The Gigabit Ethernet Tester, a flexible traffic generator, makes it possible to evaluate network equipment before deployment in a complex network infrastructure, as well as to assess the performance of in-place network devices. We describe the use of this system for the evaluation of Gigabit Ethernet switches, as part of the design process of the ATLAS data acquisition network at CERN.

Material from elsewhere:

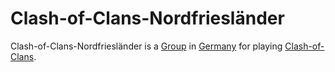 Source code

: # Clash-of-Clans-Nordfriesländer

Clash-of-Clans-Nordfriesländer is a [Group](180000000.md) in [Germany](140000025.md) for playing [Clash-of-Clans](3.md).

The Network Emulator project implements a "network-in-abox" that permits reproducible experiments in realistic scenarios. By introducing controlled degradation to the network traffic, we study real-application behaviour under a wide range of specific network conditions. We investigate the performance of commonly-used network applications, such as file transfer, Internet telephony (VoIP) and video streaming.

# I. INTRODUCTION

Despite the steady increase of CPU power, conventional CPU based systems are still overwhelmed when faced with high-frequency I/O operations. Gigabit Ethernet applications which require line-rate processing for all frame sizes call for hardware implementation. FPGA based-platforms fulfill the performance requirements and provide extra flexibility in comparison to ASIC implementations. Using an FPGA-based custom-design PCI platform we developed tools that make it possible to perform two different tasks:

- 1) characterize Gigabit Ethernet devices so that they can be selected based on pre-defined requirements;
- study application behaviour under given network conditions and determine the dependency between application performance and experienced network quality degradation.

The paper first describes the Gigabit Ethernet tester. Assessing the performance of the existing Gigabit Ethernet switches is a prerequisite for the design of any high-performance specialized network, such as the one to be used in the ATLAS<sup>1</sup> data acquisition system. The quantitative evaluation of the degradation likely to be introduced by the switches allows to predict the behaviour of network applications under given network conditions. Our second application is the Network Emulator. Emulation is a technique that allows determining the dependency of application performance on network quality degradation.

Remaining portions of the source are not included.